Five months ago, the Greens under Senator Richard Di Natale launched “Renew Australia – Powering The New Economy”, an ambitious plan to transition to a new economy built on clean renewable energy and to safeguard a future for our country.
More recently, in the aftermath of the Budget and the decision to call a double dissolution election, Malcolm Turnbull’s government has begun talking about “A Strong New Economy”. While Malcolm has been happy to lift the “transitioning to a new economy” terminology from the Greens, that’s about all he’s borrowed. The two plans are as different as chalk and cheese… or, if you like, coal and sunshine.
In the Liberals’ “plan” – really no more than a pamphlet – they suggest that “strong new economy”means cuts to the CSIRO, unrestrained defence spending, old-style trade deals, tax cuts for businesses and the wealthy, cuts to health and education, more and more massive toll roads and reintroducing the ABCC – by definition, re-establishing something is the opposite of “new”.
There’s one glaring omission from this list, and it’s a big one: global warming. Our planet’s climate is changing rapidly and if we are to have any future at all, we need to adapt. We need to change. And we need to do it now.
A healthy economy depends on a healthy environment; that’s a fundamental truth. The economic cost of climate change is rapidly growing worldwide and the longer we delay taking action, the harder and more expensive it will be to survive.
“Renew Australia” recognises this reality. The Greens vision for a “new economy” is one with clean, renewable energy at its core, and includes:
- At least 90% renewable energy nationwide and doubled energy efficiency by 2030;
- Driving $5 billion of clean energy construction by 2020;
- Transitioning away from coal;
- Creating tens of thousands of jobs in the clean energy and associated industries;
- Creating funds and authorities to oversee the transition for workers and communities.

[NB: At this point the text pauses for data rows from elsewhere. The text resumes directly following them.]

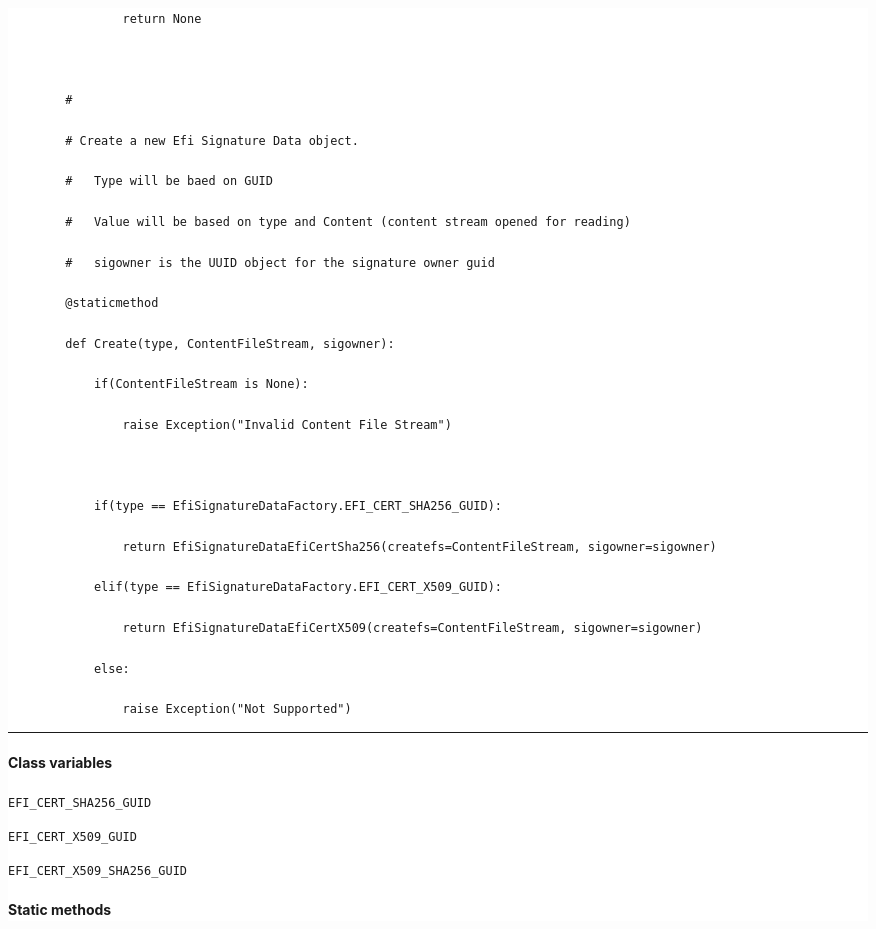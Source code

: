                     return None

        

            #

            # Create a new Efi Signature Data object.

            #   Type will be baed on GUID

            #   Value will be based on type and Content (content stream opened for reading)

            #   sigowner is the UUID object for the signature owner guid

            @staticmethod

            def Create(type, ContentFileStream, sigowner):

                if(ContentFileStream is None):

                    raise Exception("Invalid Content File Stream")

        

                if(type == EfiSignatureDataFactory.EFI_CERT_SHA256_GUID):

                    return EfiSignatureDataEfiCertSha256(createfs=ContentFileStream, sigowner=sigowner)

                elif(type == EfiSignatureDataFactory.EFI_CERT_X509_GUID):

                    return EfiSignatureDataEfiCertX509(createfs=ContentFileStream, sigowner=sigowner)

                else:

                    raise Exception("Not Supported")

------

#### Class variables

```python3
EFI_CERT_SHA256_GUID
```

```python3
EFI_CERT_X509_GUID
```

```python3
EFI_CERT_X509_SHA256_GUID
```

#### Static methods

    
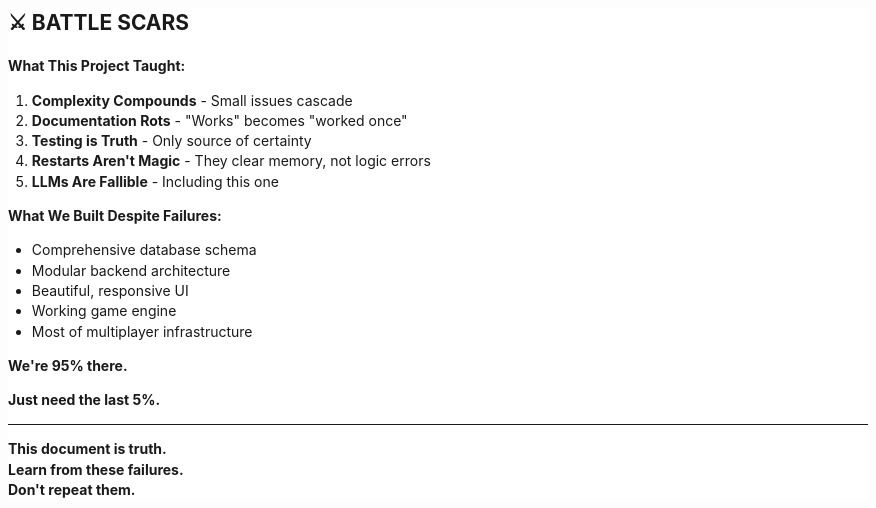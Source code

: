 
## ⚔️ BATTLE SCARS

**What This Project Taught:**

1. **Complexity Compounds** - Small issues cascade
2. **Documentation Rots** - "Works" becomes "worked once"
3. **Testing is Truth** - Only source of certainty
4. **Restarts Aren't Magic** - They clear memory, not logic errors
5. **LLMs Are Fallible** - Including this one

**What We Built Despite Failures:**

- Comprehensive database schema
- Modular backend architecture
- Beautiful, responsive UI
- Working game engine
- Most of multiplayer infrastructure

**We're 95% there.**

**Just need the last 5%.**

---

**This document is truth.  
Learn from these failures.  
Don't repeat them.**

The Greens “new economy” is fully costed and funded by ending fossil fuel subsidies and truly reforming our tax system to ensure the wealthiest pay their share. That’s a far cry from the Liberal’s “new economy” built on tax cuts for the wealthy.
Ultimately, Malcolm Turnbull’s “strong new economy” is nothing more than déjà vu. His budget still has all the cuts that Abbott and Hockey couldn’t pass in 2014, has nothing new to offer and no vision for the future.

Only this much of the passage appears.